*AIM OF THE TASK*:
Restate the lines of the material below word for word, from the first through the one containing "This search experience", and include nothing else; pictures stay out.
-------------------------
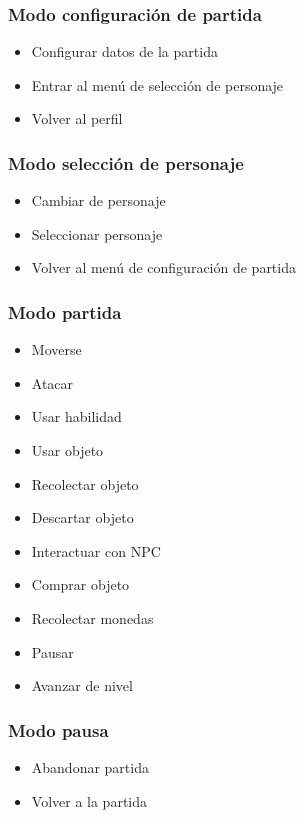 \subsubsection{Modo configuración de partida}
\begin{itemize}
    \item Configurar datos de la partida
    \item Entrar al menú de selección de personaje
    \item Volver al perfil
\end{itemize}

\subsubsection{Modo selección de personaje}
\begin{itemize}
    \item Cambiar de personaje
    \item Seleccionar personaje
    \item Volver al menú de configuración de partida
\end{itemize}

\subsubsection{Modo partida}

\begin{itemize}
    \item Moverse
    \item Atacar
    \item Usar habilidad
    \item Usar objeto
    \item Recolectar objeto
    \item Descartar objeto
    \item Interactuar con NPC
    \item Comprar objeto
    \item Recolectar monedas
    \item Pausar
    \item Avanzar de nivel
\end{itemize}

\subsubsection{Modo pausa}
\begin{itemize}
    \item Abandonar partida
    \item Volver a la partida
\end{itemize}

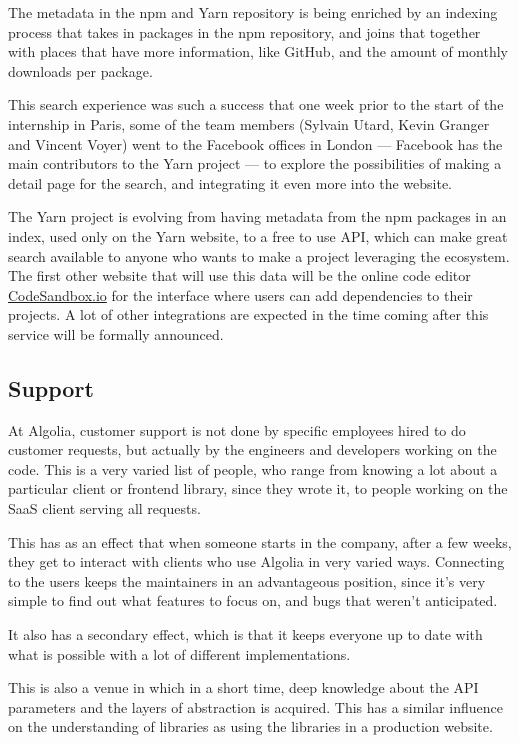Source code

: The metadata in the npm and Yarn repository is being enriched by an indexing process\cite{npm-search} that takes in packages in the npm repository, and joins that together with places that have more information, like GitHub, and the amount of monthly downloads per package.

This search experience was such a success that one week prior to the start of the internship in Paris, some of the team members (Sylvain Utard, Kevin Granger and Vincent Voyer) went to the Facebook offices in London --- Facebook has the main contributors to the Yarn project --- to explore the possibilities of making a detail page for the search, and integrating it even more into the website.

The Yarn project is evolving from having metadata from the npm packages in an index, used only on the Yarn website, to a free to use API, which can make great search available to anyone who wants to make a project leveraging the ecosystem. The first other website that will use this data will be the online code editor \href{https://codesandbox.io}{CodeSandbox.io} for the interface where users can add dependencies to their projects. A lot of other integrations are expected in the time coming after this service will be formally announced.

\subsection{Support}
\label{support}

At Algolia, customer support is not done by specific employees hired to do customer requests, but actually by the engineers and developers working on the code. This is a very varied list of people, who range from knowing a lot about a particular client or frontend library, since they wrote it, to people working on the SaaS client serving all requests.

This has as an effect that when someone starts in the company, after a few weeks, they get to interact with clients who use Algolia in very varied ways. Connecting to the users keeps the maintainers in an advantageous position, since it's very simple to find out what features to focus on, and bugs that weren't anticipated.

It also has a secondary effect, which is that it keeps everyone up to date with what is possible with a lot of different implementations.

This is also a venue in which in a short time, deep knowledge about the API parameters and the layers of abstraction is acquired. This has a similar influence on the understanding of libraries as using the libraries in a production website.

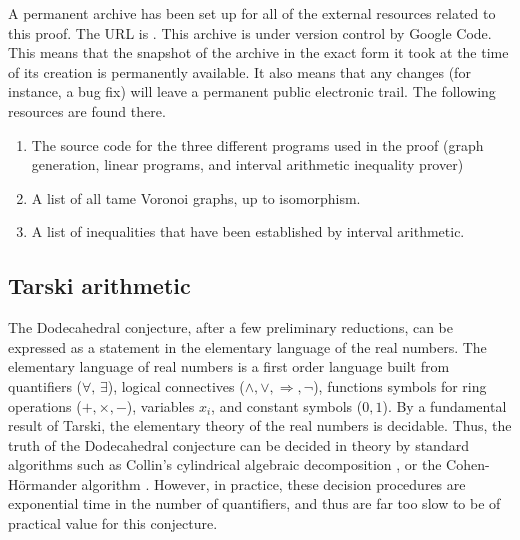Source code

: \documentclass{article} %
\begin{document}
A permanent archive has been set up for all of the external
resources related to this proof.  The URL is \cite{code}.
This archive is under version control by Google Code.  
This means that the snapshot of the archive in the
exact form it took at the time of its creation is permanently available.
It also means that any changes 
(for instance, a  bug fix) will leave
a permanent public electronic trail.
The following resources are found there.
\begin{enumerate}
\item The source code for the three different programs used in the proof (graph generation, linear programs, and interval arithmetic inequality prover)
\item A list of all tame Voronoi graphs, up to isomorphism.
\item A list of inequalities that have been established by interval arithmetic.
\end{enumerate}

\subsection{Tarski arithmetic}


The Dodecahedral conjecture, after a few preliminary reductions, 
can be expressed as a statement
in the elementary language of the real numbers.  The elementary
language of real numbers is a first order language built from
quantifiers ($\forall,\,\exists$), logical connectives ($\land,\lor,\Rightarrow,\neg$), functions symbols for ring operations ($+,\times,-$), variables $x_i$, 
and constant
symbols ($0,1$). By a fundamental
result of Tarski, the elementary theory of the real numbers
is decidable.  Thus, the
truth of the Dodecahedral 
conjecture can be decided in theory by standard
algorithms such as Collin's cylindrical algebraic decomposition \cite{Col}, or the Cohen-H\"ormander algorithm \cite{Hor}.  However,
in practice, these decision procedures are exponential time in the
number of quantifiers, and thus are far too slow to be of practical
value for this conjecture.
\end{document}

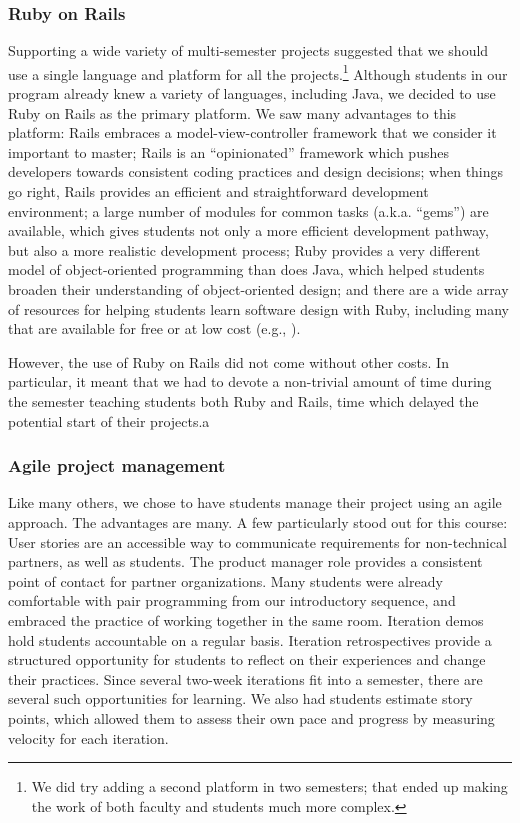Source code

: 
\subsubsection{Ruby on Rails}

Supporting a wide variety of multi-semester projects suggested that
we should use a single language and platform for all the
projects.\footnote{We did try adding a second platform in two
semesters; that ended up making the work of both faculty and students
much more complex.}  Although students in our program already knew
a variety of languages, including Java, we decided to use Ruby on
Rails as the primary platform.  We saw many advantages to this
platform: Rails embraces a model-view-controller framework that we
consider it important to master; Rails is an ``opinionated'' framework 
which pushes developers towards consistent coding practices and 
design decisions; when things go right, Rails
provides an efficient and straightforward development environment;
a large number of modules for common tasks (a.k.a. ``gems'') are
available, which gives students not only a more efficient development
pathway, but also a more realistic development process; Ruby
provides a very different model of object-oriented programming than
does Java, which helped students broaden their understanding of
object-oriented design; and there are a wide array of resources for
helping students learn software design with Ruby, including many
that are available for free or at low cost (e.g.,
\cite{saasbook,rails-tutorial}).

However, the use of Ruby on Rails did not come without other costs.  In
particular, it meant that we had to devote a non-trivial amount of
time during the semester teaching students both Ruby and Rails, time
which delayed the potential start of their projects.a

\subsubsection{Agile project management}

Like many others, we chose to have students manage their project using an 
agile approach.  The advantages are many.  A few particularly stood out
for this course: User stories are an accessible way to communicate
requirements for non-technical partners, as well as students. 
The product manager role provides a consistent point of contact for partner 
organizations.
Many students were already comfortable with pair programming from our 
introductory sequence, and embraced the 
practice of working together in the same room.
Iteration demos 
hold students accountable on a regular basis.  Iteration retrospectives
provide a structured opportunity for students to reflect on their experiences
and change their practices.  Since several two-week iterations fit into a 
semester, there are several such opportunities for learning.
We also had students estimate story points, which allowed them to assess 
their own pace and progress by measuring velocity for each iteration.

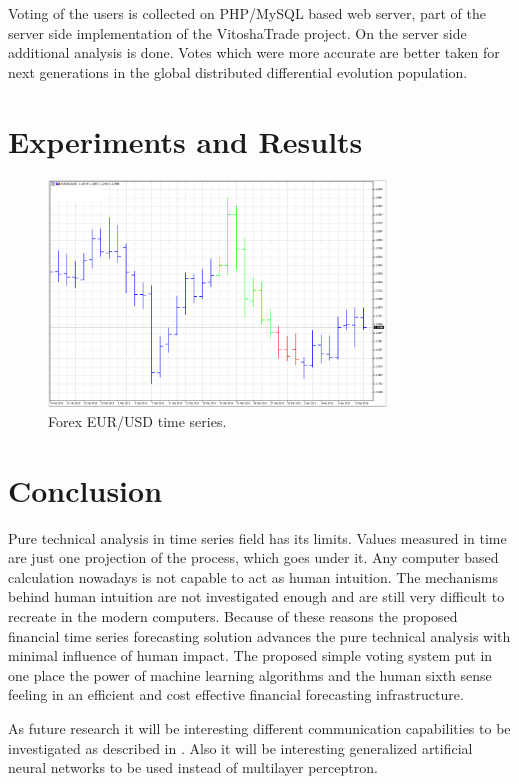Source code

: \documentclass[11pt]{article}
\begin{document}
Voting of the users is collected on PHP/MySQL based web server\cite{tomov01}, part of the server side implementation of the VitoshaTrade project. On the server side additional analysis is done. Votes which were more accurate are better taken for next generations in the global distributed differential evolution population. 

\section{Experiments and Results} \label{Experiments and Results}

\begin{figure}
\includegraphics[width=0.8\textwidth]{fig03.png}
\centering
\caption{Forex EUR/USD time series.} \label{fig03}
\end{figure}
\FloatBarrier

\section{Conclusion} \label{Conclusion}

Pure technical analysis in time series field has its limits. Values measured in time are just one projection of the process, which goes under it. Any computer based calculation nowadays is not capable to act as human intuition. The mechanisms behind human intuition are not investigated enough and are still very difficult to recreate in the modern computers. Because of these reasons the proposed financial time series forecasting solution advances the pure technical analysis with minimal influence of human impact. The proposed simple voting system put in one place the power of machine learning algorithms and the human sixth sense feeling in an efficient and cost effective financial forecasting infrastructure.

As future research it will be interesting different communication capabilities to be investigated as described in \cite{alexandrov01}. Also it will be interesting generalized artificial neural networks \cite{tashev01} to be used instead of multilayer perceptron.
\end{document}
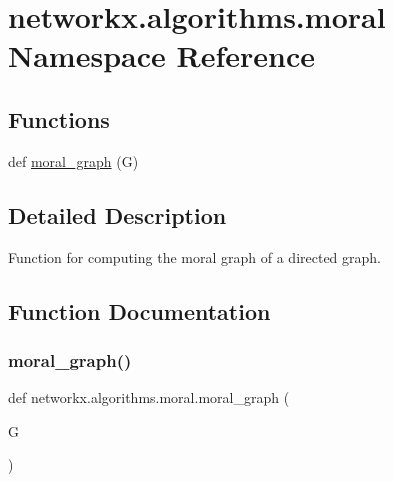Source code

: \hypertarget{namespacenetworkx_1_1algorithms_1_1moral}{}\section{networkx.\+algorithms.\+moral Namespace Reference}
\label{namespacenetworkx_1_1algorithms_1_1moral}
\subsection*{Functions}
\begin{DoxyCompactItemize}
\item 
def \hyperlink{namespacenetworkx_1_1algorithms_1_1moral_a9fdebf06e31482e94af1241727b5e6d2}{moral\+\_\+graph} (G)
\end{DoxyCompactItemize}


\subsection{Detailed Description}
\begin{DoxyVerb}Function for computing the moral graph of a directed graph.\end{DoxyVerb}
 

\subsection{Function Documentation}
\mbox{\label{namespacenetworkx_1_1algorithms_1_1moral_a9fdebf06e31482e94af1241727b5e6d2}} 
\subsubsection{\texorpdfstring{moral\+\_\+graph()}{moral\_graph()}}
{\footnotesize\ttfamily def networkx.\+algorithms.\+moral.\+moral\+\_\+graph (\begin{DoxyParamCaption}\item[{}]{G }\end{DoxyParamCaption})}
-------------------------
*EXERCISE RESULT*:
 \subsubsection{Modo configuración de partida}
\begin{itemize}
    \item Configurar datos de la partida
    \item Entrar al menú de selección de personaje
    \item Volver al perfil
\end{itemize}

\subsubsection{Modo selección de personaje}
\begin{itemize}
    \item Cambiar de personaje
    \item Seleccionar personaje
    \item Volver al menú de configuración de partida
\end{itemize}

\subsubsection{Modo partida}

\begin{itemize}
    \item Moverse
    \item Atacar
    \item Usar habilidad
    \item Usar objeto
    \item Recolectar objeto
    \item Descartar objeto
    \item Interactuar con NPC
    \item Comprar objeto
    \item Recolectar monedas
    \item Pausar
    \item Avanzar de nivel
\end{itemize}

\subsubsection{Modo pausa}
\begin{itemize}
    \item Abandonar partida
    \item Volver a la partida
\end{itemize}

Source code

: The metadata in the npm and Yarn repository is being enriched by an indexing process\cite{npm-search} that takes in packages in the npm repository, and joins that together with places that have more information, like GitHub, and the amount of monthly downloads per package.

This search experience was such a success that one week prior to the start of the internship in Paris, some of the team members (Sylvain Utard, Kevin Granger and Vincent Voyer) went to the Facebook offices in London --- Facebook has the main contributors to the Yarn project --- to explore the possibilities of making a detail page for the search, and integrating it even more into the website.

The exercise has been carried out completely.